Americans who have tried to get the Bush Administration to listen to their concerns regarding war with Iraq will sympathize with the millions of British citizens who have expressed anger at Prime Minister Tony Blair’s willingness to bend to the foreign policy whims of George W. Bush’s White House. At times, Blair and his aides are so pliant that they appear no more conscious or competent than members of the US Congress.

But fair is fair. Now that Blair’s crew has gone along with the Bush Administration’s war with Iraq, it is only reasonable that the American president and his aides accept the wisdom of the British with regards to the expansion of the war.

After Donald Rumsfeld, started ranting about Syria last week, international analysts — along with astute domestic observers of the Bush team — began to worry about whether this administration is already looking for another war to fight. That’s an understandable concern, as the president himself has identified Iran and North Korea as members with Iraq of an “axis of evil.” With the administration’s neo-conservative gurus preaching a mantra of global governance that would have the US invading countries on a regular basis, it doesn’t require much of a stretch of the imagination to foresee an ever widening war in the Middle East — and beyond.

But the British, who have broken with most of the rest of the world to join the US invasion of Iraq, are not enthusiastic about starting a fight with Syria. Or Iran. Or any of the other countries that are in the sites of Bush, Rumsfeld, Vice President Dick Cheney and the rest of the desk warriors in Washington.

After Rumsfeld ramped up the rhetoric with regards to Syria, British Foreign Minister Jack Straw announced that his country would have “nothing whatever” to do with military action against Syria — a country with which Straw said the British had “worked hard to try to improve relations.” Blair’s foreign affairs aide also ruled out a war with Iran, another country that Washington has targeted for verbal assaults.

“Iran is an emerging democracy and there would be no case whatsoever for taking any kind of (military) action (against it),” Straw said.

The Bush Administration does not have a taste for genuine international partnerships where both countries have a place in policy making — as the French learned when they raised questions about the president’s rush to war. But the “special relationship” between the US and Britain may cause some in the White House, the State Department and the Pentagon to pay attention to Jack Straw and the British government.

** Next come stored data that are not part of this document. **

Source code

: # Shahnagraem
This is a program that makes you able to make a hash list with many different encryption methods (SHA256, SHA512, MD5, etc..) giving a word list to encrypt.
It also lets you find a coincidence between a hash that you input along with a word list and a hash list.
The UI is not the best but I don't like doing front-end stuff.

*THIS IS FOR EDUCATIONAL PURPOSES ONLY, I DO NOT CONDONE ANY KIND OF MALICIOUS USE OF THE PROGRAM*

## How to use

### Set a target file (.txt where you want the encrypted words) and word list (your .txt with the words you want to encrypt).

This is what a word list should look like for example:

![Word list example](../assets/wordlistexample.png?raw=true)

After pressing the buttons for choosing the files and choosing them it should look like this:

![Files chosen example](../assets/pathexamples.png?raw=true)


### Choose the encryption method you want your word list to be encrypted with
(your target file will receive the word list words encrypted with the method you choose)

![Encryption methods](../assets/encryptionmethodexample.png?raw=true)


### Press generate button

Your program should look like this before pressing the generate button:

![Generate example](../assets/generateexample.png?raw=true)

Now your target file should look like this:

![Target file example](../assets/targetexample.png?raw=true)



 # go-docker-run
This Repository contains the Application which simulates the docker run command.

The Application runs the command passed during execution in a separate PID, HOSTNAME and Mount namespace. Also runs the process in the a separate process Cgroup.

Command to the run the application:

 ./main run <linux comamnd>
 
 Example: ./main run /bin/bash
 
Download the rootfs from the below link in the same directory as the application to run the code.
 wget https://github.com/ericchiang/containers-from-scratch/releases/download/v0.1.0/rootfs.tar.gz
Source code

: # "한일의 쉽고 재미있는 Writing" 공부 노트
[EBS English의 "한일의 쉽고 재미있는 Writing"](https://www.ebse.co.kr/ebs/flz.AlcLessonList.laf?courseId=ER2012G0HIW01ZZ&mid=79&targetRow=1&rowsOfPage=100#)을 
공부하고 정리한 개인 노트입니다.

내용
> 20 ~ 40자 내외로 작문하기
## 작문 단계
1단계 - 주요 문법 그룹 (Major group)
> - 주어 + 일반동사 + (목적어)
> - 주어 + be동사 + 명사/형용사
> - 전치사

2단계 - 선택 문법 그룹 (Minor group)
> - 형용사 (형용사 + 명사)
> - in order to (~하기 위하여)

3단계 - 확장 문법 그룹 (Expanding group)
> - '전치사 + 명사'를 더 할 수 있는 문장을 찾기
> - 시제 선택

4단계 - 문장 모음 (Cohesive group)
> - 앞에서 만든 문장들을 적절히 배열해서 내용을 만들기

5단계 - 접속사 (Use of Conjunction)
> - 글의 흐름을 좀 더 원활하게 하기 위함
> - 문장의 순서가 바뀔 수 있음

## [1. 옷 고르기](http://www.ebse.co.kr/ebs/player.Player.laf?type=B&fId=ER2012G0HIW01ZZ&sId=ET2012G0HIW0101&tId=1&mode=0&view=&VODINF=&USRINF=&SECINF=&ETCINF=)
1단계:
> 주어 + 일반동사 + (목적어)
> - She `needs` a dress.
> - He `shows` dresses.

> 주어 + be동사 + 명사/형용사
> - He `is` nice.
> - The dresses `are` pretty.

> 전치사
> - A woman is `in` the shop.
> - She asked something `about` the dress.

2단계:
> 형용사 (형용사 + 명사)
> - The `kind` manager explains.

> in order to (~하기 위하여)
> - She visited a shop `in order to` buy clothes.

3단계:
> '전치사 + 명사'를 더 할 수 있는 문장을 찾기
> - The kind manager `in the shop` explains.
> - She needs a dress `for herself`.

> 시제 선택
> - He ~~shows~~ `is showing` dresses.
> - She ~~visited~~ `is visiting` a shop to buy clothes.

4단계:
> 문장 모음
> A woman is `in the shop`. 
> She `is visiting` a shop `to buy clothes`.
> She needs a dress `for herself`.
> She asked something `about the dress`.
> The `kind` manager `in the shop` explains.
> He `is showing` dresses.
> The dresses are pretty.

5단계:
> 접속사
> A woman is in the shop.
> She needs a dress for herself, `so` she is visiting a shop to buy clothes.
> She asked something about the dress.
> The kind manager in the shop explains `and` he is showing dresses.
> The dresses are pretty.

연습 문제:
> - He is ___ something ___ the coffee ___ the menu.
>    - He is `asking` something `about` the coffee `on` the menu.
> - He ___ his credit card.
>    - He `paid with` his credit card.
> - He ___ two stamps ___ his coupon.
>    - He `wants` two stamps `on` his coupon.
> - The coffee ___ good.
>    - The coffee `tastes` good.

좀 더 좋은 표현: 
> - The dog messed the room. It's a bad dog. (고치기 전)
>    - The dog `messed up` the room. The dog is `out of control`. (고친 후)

A great many Americans understand that it would be fiscal, political and practical madness to broaden the Iraq war into a regional struggle. But few Americans expect the president to listen to his fellow citizens on this question, as the Bush Administration has shown little respect for the demands of democracy — or the Constitution. Thus, the best hope for wisdom to win out over presidential whim may rest with the prospect that a sense of loyalty on the part of Bush, Rumsfeld and their team to the administration’s British allies will lead some in Washington to hear Jack Straw say “no.”